Web Scraping Project: Movies and TV Shows Data Analysis

Introduction

This project focuses on web scraping movie and TV show data from JustWatch using Python libraries such as Beautiful Soup and Requests. The scraped data includes details such as title, release year, IMDB rating, genres, runtime, age rating, production details, and streaming information. The primary objective of this project is to analyze and gain insights from the scraped data, including identifying top genres, average IMDB ratings, and streaming service counts.

Dataset Overview

The dataset comprises two main dataframes: one for movies and another for TV shows.
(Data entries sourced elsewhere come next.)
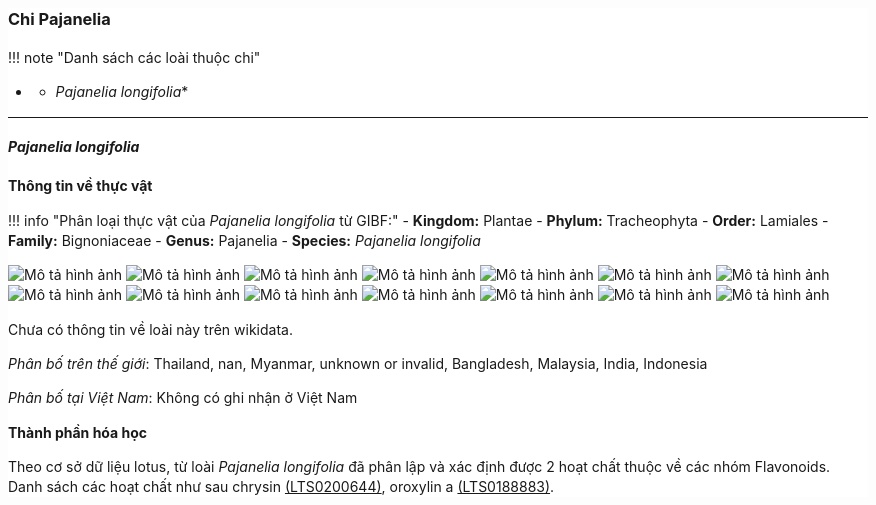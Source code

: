 


### Chi Pajanelia

!!! note "Danh sách các loài thuộc chi"
    
*	 - *Pajanelia longifolia**

---      
#### *Pajanelia longifolia*
**Thông tin về thực vật**

!!! info "Phân loại thực vật của *Pajanelia longifolia* từ GIBF:"
    - **Kingdom:** Plantae
    - **Phylum:** Tracheophyta
    - **Order:** Lamiales
    - **Family:** Bignoniaceae
    - **Genus:** Pajanelia
    - **Species:** *Pajanelia longifolia*

<img src="https://inaturalist-open-data.s3.amazonaws.com/photos/351872758/original.jpeg" alt="Mô tả hình ảnh" width="100" height="100">
<img src="https://inaturalist-open-data.s3.amazonaws.com/photos/351871680/original.jpeg" alt="Mô tả hình ảnh" width="100" height="100">
<img src="https://inaturalist-open-data.s3.amazonaws.com/photos/351871259/original.jpeg" alt="Mô tả hình ảnh" width="100" height="100">
<img src="https://inaturalist-open-data.s3.amazonaws.com/photos/351872323/original.jpeg" alt="Mô tả hình ảnh" width="100" height="100">
<img src="https://inaturalist-open-data.s3.amazonaws.com/photos/351872079/original.jpeg" alt="Mô tả hình ảnh" width="100" height="100">
<img src="https://inaturalist-open-data.s3.amazonaws.com/photos/351872221/original.jpeg" alt="Mô tả hình ảnh" width="100" height="100">
<img src="https://inaturalist-open-data.s3.amazonaws.com/photos/351872427/original.jpeg" alt="Mô tả hình ảnh" width="100" height="100">
<img src="https://inaturalist-open-data.s3.amazonaws.com/photos/351872539/original.jpeg" alt="Mô tả hình ảnh" width="100" height="100">
<img src="https://inaturalist-open-data.s3.amazonaws.com/photos/202382451/original.jpeg" alt="Mô tả hình ảnh" width="100" height="100">
<img src="https://inaturalist-open-data.s3.amazonaws.com/photos/202382540/original.jpeg" alt="Mô tả hình ảnh" width="100" height="100">
<img src="https://inaturalist-open-data.s3.amazonaws.com/photos/102142895/original.jpeg" alt="Mô tả hình ảnh" width="100" height="100">
<img src="https://inaturalist-open-data.s3.amazonaws.com/photos/102142885/original.jpeg" alt="Mô tả hình ảnh" width="100" height="100">
<img src="https://inaturalist-open-data.s3.amazonaws.com/photos/102142898/original.jpeg" alt="Mô tả hình ảnh" width="100" height="100">
<img src="https://inaturalist-open-data.s3.amazonaws.com/photos/169303510/original.jpg" alt="Mô tả hình ảnh" width="100" height="100"> 

Chưa có thông tin về loài này trên wikidata.

*Phân bố trên thế giới*: Thailand, nan, Myanmar, unknown or invalid, Bangladesh, Malaysia, India, Indonesia

*Phân bố tại Việt Nam*: Không có ghi nhận ở Việt Nam

**Thành phần hóa học**
        

Theo cơ sở dữ liệu lotus, từ loài *Pajanelia longifolia* đã phân lập và xác định được 2 hoạt chất thuộc về các nhóm Flavonoids. Danh sách các hoạt chất như sau chrysin [(LTS0200644)](https://lotus.naturalproducts.net/compound/lotus_id/LTS0200644), oroxylin a [(LTS0188883)](https://lotus.naturalproducts.net/compound/lotus_id/LTS0188883).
Each dataframe includes the following columns:

  • Title
  • Release Year
  • IMDB Rating
  • Genres
  • Runtime
  • Age Rating
  • Production Details
  • Streaming Details

Data Wrangling

  1. Data Acquisition: Scraped movie and TV show data from JustWatch using web scraping techniques.
  2. Data Cleaning:
    • Converted data types to appropriate formats.
    • Handled null values by imputation or removal.
    • Standardized column names for consistency.
  3. Exploratory Data Analysis:
    • Calculated descriptive statistics such as mean IMDB rating.
    • Identified top genres based on frequency.
    • Counted streaming services for each movie and TV show.
    • Visualized top genres and significant streaming counts using word clouds.

Findings

  • The mean IMDB rating for movies and TV shows.
  • Top genres across movies and TV shows based on frequency.
  • Streaming service counts for movies and TV shows.
  • Insights into popular genres and streaming platforms.

Future Steps

  • Explore additional sources for data enrichment.
  • Perform sentiment analysis on user reviews to gauge audience reception.
  • Develop predictive models to forecast IMDB ratings or recommend content.
  • Enhance visualization techniques for more insightful analysis.

Repository Structure

  • Notebooks: Jupyter notebooks containing the web scraping code and data wrangling process.
  • Data: Folder containing the scraped datasets in CSV format.
  • Visualizations: Visualizations generated during exploratory data analysis.
  • README.md: Overview of the project and instructions for replicating the analysis.

References

  • JustWatch: Website
  • Python Libraries: Beautiful Soup, Requests, Pandas, Matplotlib, WordCloud

Feel free to explore the repository and provide feedback or suggestions for improvement. Thank you for your interest in this project!